The debate on the motion to recommend the rupture of the European Union’s scientific cooperation agreements with Israel was scheduled to take place at the University of Paris VII this afternoon, but when I called to find out how the issue had been resolved, I was told that the president of the university, Benoît Eurin, had declared the motion to be incompatible with the University’s charter.

The university issued a press release a few moments ago (Link): The communiqué begins by mentioning that the university will be taking its obligation to remove asbestos from its buildings before January 2005 very, very seriously. As an afterthought, the University’s board of directors observe that judgments on the suspension of scientific exchanges with Israeli universities are outside the institution’s realm of competence, and, in compliance with Article 3 of the January 26,1984 Law on Higher Education, the board was in favor of reinforcing Paris VII’s scientific cooperation agreements with all the universities of the world. The motion was passed with 39 in favor, six against, and an abstention. (Readers will be relieved to know that the asbestos resolution was adopted with 41 votes and four abstentions: a principled stand of which the French Academy can be proud.)

It’s a very French solution to the problem of how best to deal with nitwits, and reminiscent of the Oriana Fallaci case, in which the French courts declined to take a stand on the essential problem — whether the French courts should be in the business of banning books — and instead dismissed the suit against Fallaci on purely procedural grounds.

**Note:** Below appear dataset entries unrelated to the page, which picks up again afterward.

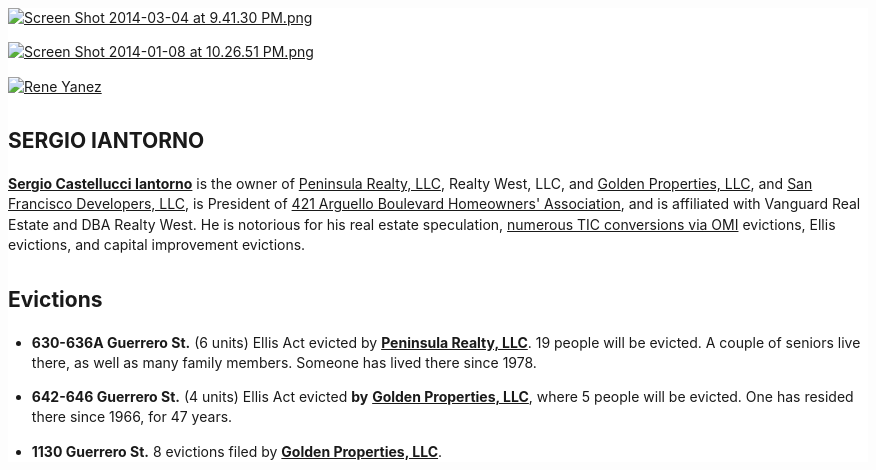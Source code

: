 [![Screen Shot 2014-03-04 at 9.41.30 PM.png](https://images.squarespace-cdn.com/content/v1/52b7d7a6e4b0b3e376ac8ea2/1393997930306-G01V3OCTCXBN4YOJCFI6/ke17ZwdGBToddI8pDm48kDfqgKKNa6tTcBDc799eN1BZw-zPPgdn4jUwVcJE1ZvWEtT5uBSRWt4vQZAgTJucoTqqXjS3CfNDSuuf31e0tVENX84dzHIYT0AvVQDOxxq9Utk-dCo_FXHax6p-jEHw2Cb8BodarTVrzIWCp72ioWw/Screen+Shot+2014-03-04+at+9.41.30+PM.png)](https://images.squarespace-cdn.com/content/v1/52b7d7a6e4b0b3e376ac8ea2/1393997930306-G01V3OCTCXBN4YOJCFI6/ke17ZwdGBToddI8pDm48kDfqgKKNa6tTcBDc799eN1BZw-zPPgdn4jUwVcJE1ZvWEtT5uBSRWt4vQZAgTJucoTqqXjS3CfNDSuuf31e0tVENX84dzHIYT0AvVQDOxxq9Utk-dCo_FXHax6p-jEHw2Cb8BodarTVrzIWCp72ioWw/Screen+Shot+2014-03-04+at+9.41.30+PM.png) 

[![Screen Shot 2014-01-08 at 10.26.51 PM.png](https://images.squarespace-cdn.com/content/v1/52b7d7a6e4b0b3e376ac8ea2/1389289091474-ZZAQMK23C4PXGYV83Z0K/ke17ZwdGBToddI8pDm48kLGZwTsgCQWWE06y3KqD11dZw-zPPgdn4jUwVcJE1ZvWEtT5uBSRWt4vQZAgTJucoTqqXjS3CfNDSuuf31e0tVE9rinbhj49peBUXthK7YL9LpSahsVIjcSEVMTpgaSyYT-3CTWZQ124CTRPXn-dnvM/Screen+Shot+2014-01-08+at+10.26.51+PM.png)](https://images.squarespace-cdn.com/content/v1/52b7d7a6e4b0b3e376ac8ea2/1389289091474-ZZAQMK23C4PXGYV83Z0K/ke17ZwdGBToddI8pDm48kLGZwTsgCQWWE06y3KqD11dZw-zPPgdn4jUwVcJE1ZvWEtT5uBSRWt4vQZAgTJucoTqqXjS3CfNDSuuf31e0tVE9rinbhj49peBUXthK7YL9LpSahsVIjcSEVMTpgaSyYT-3CTWZQ124CTRPXn-dnvM/Screen+Shot+2014-01-08+at+10.26.51+PM.png) 

[![Rene Yanez](https://images.squarespace-cdn.com/content/v1/52b7d7a6e4b0b3e376ac8ea2/1393998296686-ZMEV3LYEZRFBXXW02VFH/ke17ZwdGBToddI8pDm48kCC9B5l48otzB9Je1k4_Bi1Zw-zPPgdn4jUwVcJE1ZvWQUxwkmyExglNqGp0IvTJZUJFbgE-7XRK3dMEBRBhUpw6hOqgGnOce1k_iNYJq-pXsXgM4rxI5rG1EMBETdQJ1ipUy3SVQWJeY_57rnXz3D4/Screen+Shot+2014-03-04+at+9.47.18+PM.png)](https://images.squarespace-cdn.com/content/v1/52b7d7a6e4b0b3e376ac8ea2/1393998296686-ZMEV3LYEZRFBXXW02VFH/ke17ZwdGBToddI8pDm48kCC9B5l48otzB9Je1k4_Bi1Zw-zPPgdn4jUwVcJE1ZvWQUxwkmyExglNqGp0IvTJZUJFbgE-7XRK3dMEBRBhUpw6hOqgGnOce1k_iNYJq-pXsXgM4rxI5rG1EMBETdQJ1ipUy3SVQWJeY_57rnXz3D4/Screen+Shot+2014-03-04+at+9.47.18+PM.png) 

SERGIO IANTORNO
---------------

[**Sergio Castellucci Iantorno**](http://www.peoplesmart.com/psp.aspx?_act=loadinggo&search=name&firstName=sergio&middleName=Castellucci&lastName=iantorno&age=71&state=ca&utm_source=blockshopper.com&utm_medium=advertising&utm_content=3589&utm_campaign=PSP_Advertising_BlockShopper.com_ResultsPages_Bottom_693x450Widget&tid=PSP_Advertising_BlockShopper.com_ResultsPages_Bottom_693x450Widget_Integrated&cam=3589&aff=) is the owner of [Peninsula Realty, LLC](http://www.corporationwiki.com/California/San-Francisco/peninsula-realty-llc/47399077.aspx), Realty West, LLC, and [Golden Properties, LLC](http://www.corporationwiki.com/California/San-Francisco/golden-properties-llc/46348528.aspx), and [San Francisco Developers, LLC](http://www.corporationwiki.com/California/San-Francisco/san-francisco-developers-llc/47401549.aspx), is President of [421 Arguello Boulevard Homeowners' Association](http://www.corporationwiki.com/California/San-Francisco/421-arguello-boulevard-homeowners-association/102978242.aspx), and is affiliated with Vanguard Real Estate and DBA Realty West. He is notorious for his real estate speculation, [numerous TIC conversions via OMI](http://www.sftu.org/ttfall00.pdf) evictions, Ellis evictions, and capital improvement evictions.

**Evictions**
-------------

*   **630-636A Guerrero St.** (6 units) Ellis Act evicted by [**Peninsula Realty, LLC**](http://www.corporationwiki.com/California/San-Francisco/peninsula-realty-llc/47399077.aspx). 19 people will be evicted. A couple of seniors live there, as well as many family members. Someone has lived there since 1978.
    
*   **642-646 Guerrero St.** (4 units) Ellis Act evicted **by** [**Golden Properties, LLC**](http://www.corporationwiki.com/California/San-Francisco/golden-properties-llc/46348528.aspx), where 5 people will be evicted. One has resided there since 1966, for 47 years.
    
*   **1130 Guerrero St.** 8 evictions filed by [**Golden Properties, LLC**](http://www.corporationwiki.com/California/San-Francisco/golden-properties-llc/46348528.aspx).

These procedural evasions get the job done, I suppose, but without much glory. Not a bad description of France political life in general, really.

Incidentally, when I called this morning to ask whether I might be permitted to watch the proceedings, I was told, categorically, that the debate was closed to the public. When I asked why, I was told by the secretary to the president that it was because the whole business was “just too disgusting.”

No argument there. And, you know, I’m getting some pretty good reporting out of the Paris Bureau this week. Especially considering what I pay them. . . .

On the other hand, they get the same salary that I do!